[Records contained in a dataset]
::::::::

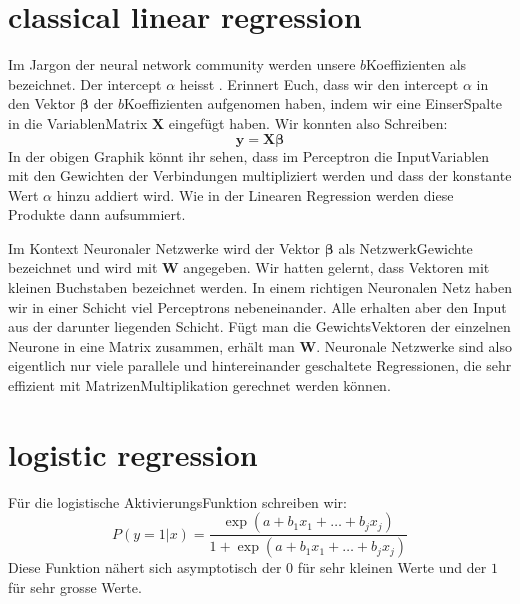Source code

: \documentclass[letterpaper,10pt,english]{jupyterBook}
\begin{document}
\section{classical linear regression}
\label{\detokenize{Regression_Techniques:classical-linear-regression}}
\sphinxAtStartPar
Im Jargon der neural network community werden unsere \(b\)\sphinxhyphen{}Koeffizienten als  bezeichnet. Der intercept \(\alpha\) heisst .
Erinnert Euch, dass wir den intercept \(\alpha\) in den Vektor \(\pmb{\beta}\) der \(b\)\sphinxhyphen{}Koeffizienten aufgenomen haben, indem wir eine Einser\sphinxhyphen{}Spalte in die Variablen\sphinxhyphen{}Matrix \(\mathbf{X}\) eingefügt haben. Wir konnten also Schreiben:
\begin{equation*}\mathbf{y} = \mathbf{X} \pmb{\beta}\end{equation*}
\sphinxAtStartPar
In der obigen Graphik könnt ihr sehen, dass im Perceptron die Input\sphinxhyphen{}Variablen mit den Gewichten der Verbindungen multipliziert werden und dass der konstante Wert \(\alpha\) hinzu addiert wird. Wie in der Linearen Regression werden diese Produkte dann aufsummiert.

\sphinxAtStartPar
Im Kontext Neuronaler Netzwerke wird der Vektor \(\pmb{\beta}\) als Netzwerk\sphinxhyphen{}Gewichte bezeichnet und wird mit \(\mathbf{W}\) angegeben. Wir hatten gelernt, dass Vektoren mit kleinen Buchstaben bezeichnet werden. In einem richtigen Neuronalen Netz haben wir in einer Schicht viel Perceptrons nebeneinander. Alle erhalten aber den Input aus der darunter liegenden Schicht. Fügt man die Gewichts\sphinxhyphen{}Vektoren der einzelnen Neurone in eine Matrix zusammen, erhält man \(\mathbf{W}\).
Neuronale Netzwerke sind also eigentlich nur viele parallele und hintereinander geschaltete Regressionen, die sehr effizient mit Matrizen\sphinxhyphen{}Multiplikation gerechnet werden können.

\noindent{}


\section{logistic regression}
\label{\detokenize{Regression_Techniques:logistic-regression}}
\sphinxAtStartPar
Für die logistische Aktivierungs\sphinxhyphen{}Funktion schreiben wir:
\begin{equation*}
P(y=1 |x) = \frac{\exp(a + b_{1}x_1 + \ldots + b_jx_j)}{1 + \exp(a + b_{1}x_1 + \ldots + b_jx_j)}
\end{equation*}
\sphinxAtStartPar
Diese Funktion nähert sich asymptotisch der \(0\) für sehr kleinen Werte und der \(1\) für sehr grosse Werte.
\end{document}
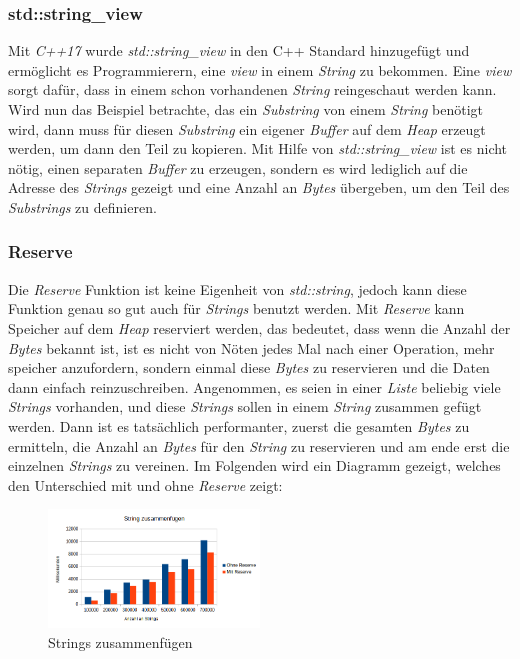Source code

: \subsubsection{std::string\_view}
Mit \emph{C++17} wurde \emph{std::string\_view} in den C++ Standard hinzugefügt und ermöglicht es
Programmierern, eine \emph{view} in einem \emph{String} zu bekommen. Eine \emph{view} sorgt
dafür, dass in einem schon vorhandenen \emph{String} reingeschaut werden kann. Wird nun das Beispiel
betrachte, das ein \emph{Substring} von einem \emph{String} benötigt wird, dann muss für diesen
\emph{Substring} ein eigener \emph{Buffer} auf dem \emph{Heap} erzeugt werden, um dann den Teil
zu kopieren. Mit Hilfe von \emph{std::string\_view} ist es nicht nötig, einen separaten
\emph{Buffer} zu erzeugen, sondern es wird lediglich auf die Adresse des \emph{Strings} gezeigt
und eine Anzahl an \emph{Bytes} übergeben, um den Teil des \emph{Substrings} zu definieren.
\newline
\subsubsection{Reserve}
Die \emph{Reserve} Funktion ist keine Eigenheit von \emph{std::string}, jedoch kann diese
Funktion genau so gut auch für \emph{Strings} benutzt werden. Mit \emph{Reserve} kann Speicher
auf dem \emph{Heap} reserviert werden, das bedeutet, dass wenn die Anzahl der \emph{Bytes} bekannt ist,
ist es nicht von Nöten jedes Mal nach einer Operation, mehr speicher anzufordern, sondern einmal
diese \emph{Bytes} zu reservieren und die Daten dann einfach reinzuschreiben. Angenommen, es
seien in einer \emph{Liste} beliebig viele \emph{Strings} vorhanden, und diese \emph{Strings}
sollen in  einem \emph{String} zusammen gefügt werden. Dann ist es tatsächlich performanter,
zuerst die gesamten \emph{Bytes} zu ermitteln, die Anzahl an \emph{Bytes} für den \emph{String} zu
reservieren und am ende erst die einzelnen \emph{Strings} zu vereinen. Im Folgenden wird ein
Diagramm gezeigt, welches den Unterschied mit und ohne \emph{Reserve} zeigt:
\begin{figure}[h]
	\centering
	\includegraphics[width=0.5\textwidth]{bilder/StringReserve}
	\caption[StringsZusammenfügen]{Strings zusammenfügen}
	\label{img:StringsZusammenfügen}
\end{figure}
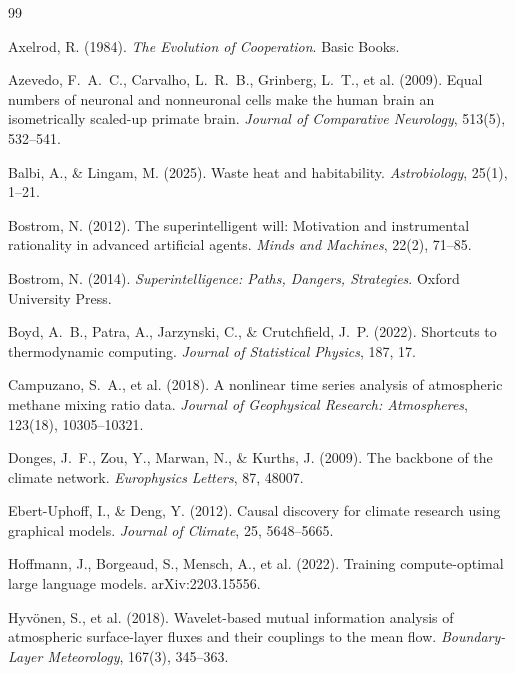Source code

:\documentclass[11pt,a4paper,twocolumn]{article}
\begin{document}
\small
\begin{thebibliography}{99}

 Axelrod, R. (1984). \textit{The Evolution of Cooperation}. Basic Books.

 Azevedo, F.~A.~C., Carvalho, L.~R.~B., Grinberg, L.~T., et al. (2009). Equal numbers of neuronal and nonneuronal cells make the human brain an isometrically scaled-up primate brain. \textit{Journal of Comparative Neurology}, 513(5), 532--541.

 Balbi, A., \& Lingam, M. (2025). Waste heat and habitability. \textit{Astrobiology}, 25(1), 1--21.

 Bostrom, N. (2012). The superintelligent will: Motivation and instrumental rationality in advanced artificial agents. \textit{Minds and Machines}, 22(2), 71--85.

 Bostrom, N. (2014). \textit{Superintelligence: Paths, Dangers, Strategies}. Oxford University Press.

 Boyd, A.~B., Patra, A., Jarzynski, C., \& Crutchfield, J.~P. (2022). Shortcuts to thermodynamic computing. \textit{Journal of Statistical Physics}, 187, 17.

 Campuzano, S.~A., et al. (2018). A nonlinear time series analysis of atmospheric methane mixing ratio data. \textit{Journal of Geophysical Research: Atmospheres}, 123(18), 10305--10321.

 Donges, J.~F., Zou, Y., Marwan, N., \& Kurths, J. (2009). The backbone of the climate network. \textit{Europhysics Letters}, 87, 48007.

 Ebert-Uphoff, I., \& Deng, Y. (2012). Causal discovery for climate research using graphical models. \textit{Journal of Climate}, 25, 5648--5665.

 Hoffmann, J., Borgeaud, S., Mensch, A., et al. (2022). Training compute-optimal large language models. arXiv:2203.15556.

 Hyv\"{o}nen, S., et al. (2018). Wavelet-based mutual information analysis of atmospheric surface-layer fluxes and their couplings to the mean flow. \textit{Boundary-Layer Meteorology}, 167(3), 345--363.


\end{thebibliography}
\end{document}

::::::::

— Task item —
Please keep the pictures out and reproduce the records above exactly.

— Answer to this task —
Source code

: \documentclass[letterpaper,10pt,english]{jupyterBook}
\begin{document}
\section{classical linear regression}
\label{\detokenize{Regression_Techniques:classical-linear-regression}}
\sphinxAtStartPar
Im Jargon der neural network community werden unsere \(b\)\sphinxhyphen{}Koeffizienten als  bezeichnet. Der intercept \(\alpha\) heisst .
Erinnert Euch, dass wir den intercept \(\alpha\) in den Vektor \(\pmb{\beta}\) der \(b\)\sphinxhyphen{}Koeffizienten aufgenomen haben, indem wir eine Einser\sphinxhyphen{}Spalte in die Variablen\sphinxhyphen{}Matrix \(\mathbf{X}\) eingefügt haben. Wir konnten also Schreiben:
\begin{equation*}\mathbf{y} = \mathbf{X} \pmb{\beta}\end{equation*}
\sphinxAtStartPar
In der obigen Graphik könnt ihr sehen, dass im Perceptron die Input\sphinxhyphen{}Variablen mit den Gewichten der Verbindungen multipliziert werden und dass der konstante Wert \(\alpha\) hinzu addiert wird. Wie in der Linearen Regression werden diese Produkte dann aufsummiert.

\sphinxAtStartPar
Im Kontext Neuronaler Netzwerke wird der Vektor \(\pmb{\beta}\) als Netzwerk\sphinxhyphen{}Gewichte bezeichnet und wird mit \(\mathbf{W}\) angegeben. Wir hatten gelernt, dass Vektoren mit kleinen Buchstaben bezeichnet werden. In einem richtigen Neuronalen Netz haben wir in einer Schicht viel Perceptrons nebeneinander. Alle erhalten aber den Input aus der darunter liegenden Schicht. Fügt man die Gewichts\sphinxhyphen{}Vektoren der einzelnen Neurone in eine Matrix zusammen, erhält man \(\mathbf{W}\).
Neuronale Netzwerke sind also eigentlich nur viele parallele und hintereinander geschaltete Regressionen, die sehr effizient mit Matrizen\sphinxhyphen{}Multiplikation gerechnet werden können.

\noindent{}


\section{logistic regression}
\label{\detokenize{Regression_Techniques:logistic-regression}}
\sphinxAtStartPar
Für die logistische Aktivierungs\sphinxhyphen{}Funktion schreiben wir:
\begin{equation*}
P(y=1 |x) = \frac{\exp(a + b_{1}x_1 + \ldots + b_jx_j)}{1 + \exp(a + b_{1}x_1 + \ldots + b_jx_j)}
\end{equation*}
\sphinxAtStartPar
Diese Funktion nähert sich asymptotisch der \(0\) für sehr kleinen Werte und der \(1\) für sehr grosse Werte.
\end{document}
Source code

: \subsubsection{std::string\_view}
Mit \emph{C++17} wurde \emph{std::string\_view} in den C++ Standard hinzugefügt und ermöglicht es
Programmierern, eine \emph{view} in einem \emph{String} zu bekommen. Eine \emph{view} sorgt
dafür, dass in einem schon vorhandenen \emph{String} reingeschaut werden kann. Wird nun das Beispiel
betrachte, das ein \emph{Substring} von einem \emph{String} benötigt wird, dann muss für diesen
\emph{Substring} ein eigener \emph{Buffer} auf dem \emph{Heap} erzeugt werden, um dann den Teil
zu kopieren. Mit Hilfe von \emph{std::string\_view} ist es nicht nötig, einen separaten
\emph{Buffer} zu erzeugen, sondern es wird lediglich auf die Adresse des \emph{Strings} gezeigt
und eine Anzahl an \emph{Bytes} übergeben, um den Teil des \emph{Substrings} zu definieren.
\newline
\subsubsection{Reserve}
Die \emph{Reserve} Funktion ist keine Eigenheit von \emph{std::string}, jedoch kann diese
Funktion genau so gut auch für \emph{Strings} benutzt werden. Mit \emph{Reserve} kann Speicher
auf dem \emph{Heap} reserviert werden, das bedeutet, dass wenn die Anzahl der \emph{Bytes} bekannt ist,
ist es nicht von Nöten jedes Mal nach einer Operation, mehr speicher anzufordern, sondern einmal
diese \emph{Bytes} zu reservieren und die Daten dann einfach reinzuschreiben. Angenommen, es
seien in einer \emph{Liste} beliebig viele \emph{Strings} vorhanden, und diese \emph{Strings}
sollen in  einem \emph{String} zusammen gefügt werden. Dann ist es tatsächlich performanter,
zuerst die gesamten \emph{Bytes} zu ermitteln, die Anzahl an \emph{Bytes} für den \emph{String} zu
reservieren und am ende erst die einzelnen \emph{Strings} zu vereinen. Im Folgenden wird ein
Diagramm gezeigt, welches den Unterschied mit und ohne \emph{Reserve} zeigt:
\begin{figure}[h]
	\centering
	\includegraphics[width=0.5\textwidth]{bilder/StringReserve}
	\caption[StringsZusammenfügen]{Strings zusammenfügen}
	\label{img:StringsZusammenfügen}
\end{figure}
Source code

:\documentclass[11pt,a4paper,twocolumn]{article}
\begin{document}
\small
\begin{thebibliography}{99}

 Axelrod, R. (1984). \textit{The Evolution of Cooperation}. Basic Books.

 Azevedo, F.~A.~C., Carvalho, L.~R.~B., Grinberg, L.~T., et al. (2009). Equal numbers of neuronal and nonneuronal cells make the human brain an isometrically scaled-up primate brain. \textit{Journal of Comparative Neurology}, 513(5), 532--541.

 Balbi, A., \& Lingam, M. (2025). Waste heat and habitability. \textit{Astrobiology}, 25(1), 1--21.

 Bostrom, N. (2012). The superintelligent will: Motivation and instrumental rationality in advanced artificial agents. \textit{Minds and Machines}, 22(2), 71--85.

 Bostrom, N. (2014). \textit{Superintelligence: Paths, Dangers, Strategies}. Oxford University Press.

 Boyd, A.~B., Patra, A., Jarzynski, C., \& Crutchfield, J.~P. (2022). Shortcuts to thermodynamic computing. \textit{Journal of Statistical Physics}, 187, 17.

 Campuzano, S.~A., et al. (2018). A nonlinear time series analysis of atmospheric methane mixing ratio data. \textit{Journal of Geophysical Research: Atmospheres}, 123(18), 10305--10321.

 Donges, J.~F., Zou, Y., Marwan, N., \& Kurths, J. (2009). The backbone of the climate network. \textit{Europhysics Letters}, 87, 48007.

 Ebert-Uphoff, I., \& Deng, Y. (2012). Causal discovery for climate research using graphical models. \textit{Journal of Climate}, 25, 5648--5665.

 Hoffmann, J., Borgeaud, S., Mensch, A., et al. (2022). Training compute-optimal large language models. arXiv:2203.15556.

 Hyv\"{o}nen, S., et al. (2018). Wavelet-based mutual information analysis of atmospheric surface-layer fluxes and their couplings to the mean flow. \textit{Boundary-Layer Meteorology}, 167(3), 345--363.


\end{thebibliography}
\end{document}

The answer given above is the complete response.